Plusieurs ateliers se mettent en place à l’intérieur et autour du centre culturel et du centre social ; les partenaires présentent les actions qu’ils ont menées pendant ces deux dernières années via l’ASV sur les écrans, on fait des massages pour les yeux, on décrypte une émission de télé réalité, on fait des battles de rap en langage texto, on joue à des jeux de société, on fait des selfies, on s’essaie à l’improvisation théâtrale en piochant des hashtags. Les représentants de la ludothèque, de l’atelier théâtre, de l’atelier slam, du cours de cuisine ou de l’accompagnement scolaire sont là. En dehors des ASV, le centre socio-culturel, c’est aussi des activités organisées chaque semaine, pour les petits et les moins petits.

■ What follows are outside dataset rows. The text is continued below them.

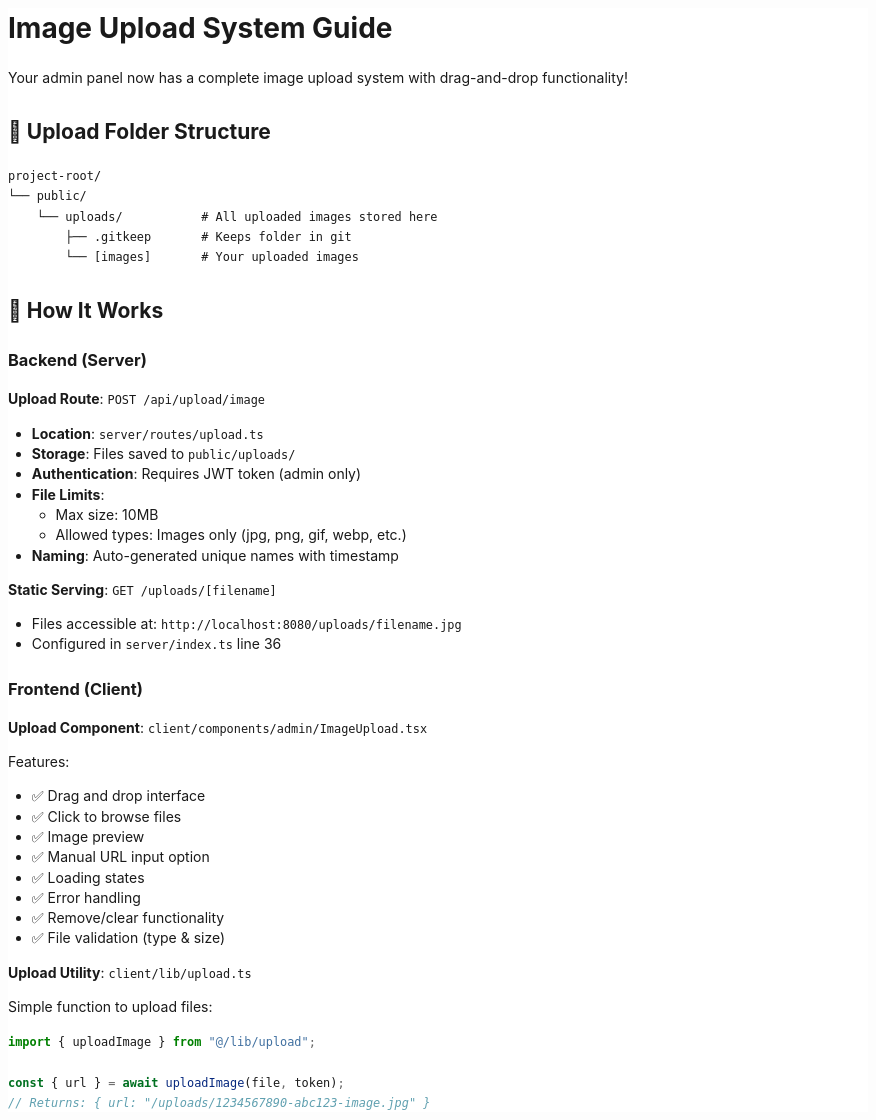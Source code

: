 # Image Upload System Guide

Your admin panel now has a complete image upload system with drag-and-drop functionality!

## 📁 Upload Folder Structure

```
project-root/
└── public/
    └── uploads/           # All uploaded images stored here
        ├── .gitkeep       # Keeps folder in git
        └── [images]       # Your uploaded images
```

## 🎯 How It Works

### Backend (Server)

**Upload Route**: `POST /api/upload/image`

- **Location**: `server/routes/upload.ts`
- **Storage**: Files saved to `public/uploads/`
- **Authentication**: Requires JWT token (admin only)
- **File Limits**: 
  - Max size: 10MB
  - Allowed types: Images only (jpg, png, gif, webp, etc.)
- **Naming**: Auto-generated unique names with timestamp

**Static Serving**: `GET /uploads/[filename]`

- Files accessible at: `http://localhost:8080/uploads/filename.jpg`
- Configured in `server/index.ts` line 36

### Frontend (Client)

**Upload Component**: `client/components/admin/ImageUpload.tsx`

Features:
- ✅ Drag and drop interface
- ✅ Click to browse files
- ✅ Image preview
- ✅ Manual URL input option
- ✅ Loading states
- ✅ Error handling
- ✅ Remove/clear functionality
- ✅ File validation (type & size)

**Upload Utility**: `client/lib/upload.ts`

Simple function to upload files:
```typescript
import { uploadImage } from "@/lib/upload";

const { url } = await uploadImage(file, token);
// Returns: { url: "/uploads/1234567890-abc123-image.jpg" }
```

Je rencontre Zinedine, un jeune de quatorze ans, qui vient à l’atelier théâtre depuis qu’il a sept ans :

“Je veux devenir comédien. Ici, c’est ma famille. Quand ça va pas, je pense à l’atelier que j’aurai le mercredi suivant, et ça m’aide à aller mieux. Je me sens fier.”

Et c’est bien ça qu’il y a ici, de la fierté. La fierté des parents, qui voient leurs enfants faire du théâtre sur une vraie scène, “Elle est douée ma fille”, la fierté des jeunes qui s’emparent du français comme on ne le leur enseigne pas à l’école, la fierté des petits qui veulent être acteurs “quand ze serai grand, comme Zinedine”, et la fierté des éducateurs qui sont souvent surpris de la lucidité des enfants sur la vie du quartier. Avec, au fond, la fierté d’être tout simplement là, de sortir de son quotidien, d’apprendre à s’en emparer, de cette culture dont on nous parle sans qu’on sache trop ce que c’est. Et puis il y a bien sûr de la solidarité, dans ce quartier où tout le monde se connaît, où tout le monde sait à quel point la vie est dure et à quel point on en a besoin, de cette solidarité, pour s’en sortir. Car c’est bien ça le fond du problème. S’en sortir.

“La culture, c’est ce qui répond à l’homme quand il se demande ce qu’il fait sur la terre”

disait André Malraux. Il est certain que s’il était venu à Bagatelle pendant un atelier d’improvisation théâtrale, André Malraux en aurait vu, de la culture, la culture des quartiers, la culture dont les enfants s’emparent, car c’est bien là qu’elle se joue la culture, chez la jeunesse. Quant aux enfants, ils n’ont pas besoin de savoir qui est André Malraux pour me jouer une pièce de théâtre dont je ressors les yeux pleins de larmes de rire.